Question

Two point charges (q_1) and (q_2) are (3.00 , {m}) apart, and their total charge is (20 , mu C).

a) If the force of repulsion between them is (0.075 , {N}), what are the magnitudes of the two charges?
A) (15 , mu C) and (5 , mu C)
B) (10 , mu C) and (10 , mu C)
C) (5 , mu C) and (15 , mu C)
D) (12 , mu C) and (8 , mu C)

Answer 1

The force of repulsion between two point charges is directly proportional to the product of their magnitudes and inversely proportional to the square of the distance between them. Given the total charge is 20 μC, and the force is 0.075 N, the charges are distributed in a way that q1 is smaller than q2, leading to (5 μC) and (15 μC) for a repulsive force. Therefore, the correct answer is C) (5 μC) and (15 μC).

Step-by-step explanation:

The force between two point charges
`\( F \)` is given by Coulomb's Law:

`\[ F = \frac{k \cdot }{{r^2}} \]`

where
`\( k \)` is Coulomb's constant
`(\( 8.99 * 10^9 \, N \cdot m^2/C^2 \)), \( q_1 \) and \( q_2 \)` are the magnitudes of the charges, and
`\( r \)` is the separation distance. The total charge is the sum of
`\( q_1 \) and \( q_2 \), so \( q_1 + q_2 = 20 \, \mu C \).`

Given
`\( F = 0.075 \, N \)` and
`\( r = 3.00 \, m \)`, we can set up the equation:

`\[ 0.075 = \frac{q_1 \cdot q_2}{{(3.00)^2}} \]`

Solving for
`\( |q_1 \cdot q_2| \)` gives
`\( |q_1 \cdot q_2| = 6.75 * 10^(-7) \, C^2 \).`

Now, since
`\( q_1 + q_2 = 20 \, \mu C \)`, we have a system of equations. Solving these equations, we find that
`\( q_1 = 5 \, \mu C \)` and
`\( q_2 = 15 \, \mu C \)`. This distribution of charges satisfies both the conditions of the problem and is consistent with the repulsive force observed at the given distance.

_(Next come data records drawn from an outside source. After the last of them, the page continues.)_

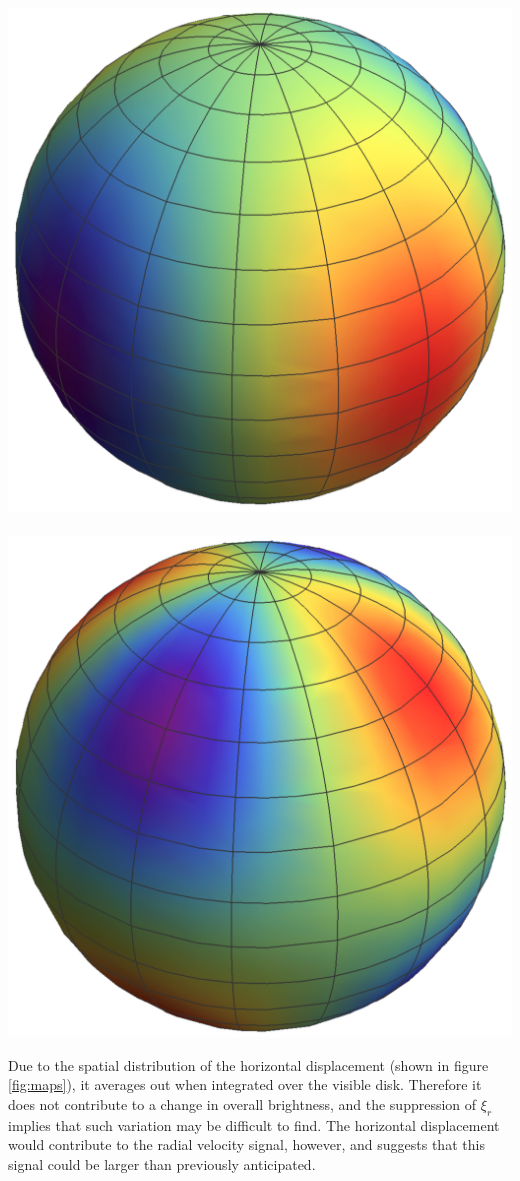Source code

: \documentclass[a0,portrait]{a0poster}
\begin{document}
\begin{multicols}{2}
\begin{tcolorbox}[colframe=black,colback=blue!10!white]
\begin{center}\vspace{1.0cm}
\includegraphics[width=0.45\linewidth]{radial_map_complex_crop_transp}
~
~
~
~
~
~
\includegraphics[width=0.45\linewidth]{tangential_map_complex_crop_transp}
\label{fig:maps}
\end{center}\vspace{1.0cm}


Due to the spatial distribution of the horizontal displacement (shown in figure \ref{fig:maps}), it averages out when integrated over the visible disk. Therefore it does not contribute to a change in overall brightness, and the suppression of $\xi_{r}$ implies that such variation may be difficult to find. The horizontal displacement would contribute to the radial velocity signal, however, and suggests that this signal could be larger than previously anticipated.


\end{tcolorbox}
\end{multicols}
\end{document}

Therefore, the correct answer is C) (5 μC) and (15 μC).

Answer 2

Using Coulomb's Law, the equation for the force between two charges lets us solve for the magnitudes of the two charges that are 3.00 m apart and together have a total charge of 20 µC, which repel each other with a force of 0.075 N. The correct answer is D) (12 , mu C) and (8 , mu C).

Step-by-step explanation:

When dealing with the repulsion between two point charges, we can use Coulomb's Law, which states that the force between two charges is directly proportional to the product of the charges and inversely proportional to the square of the distance between them.

For two point charges q1 and q2 that are 3.00 m apart with a total charge of 20 μC, and a force of repulsion of 0.075 N, we can set up an equation based on Coulomb's Law to find the magnitudes of the charges.

Let q1 be the first charge and q2 = 20 μC - q1 be the second charge.

The force of repulsion is given by F = k * |q1 * q2| / r2, where k is Coulomb's constant, r is the distance between charges, q1 and q2 are the charges, and F is the force between them.

We can solve this equation to find the values of q1 and q2, which will either be split as 15 μC and 5 μC or as equal charges of 10 μC each, depending on the quadratic solution.

Therefore, the correct answer is D) (12 , mu C) and (8 , mu C).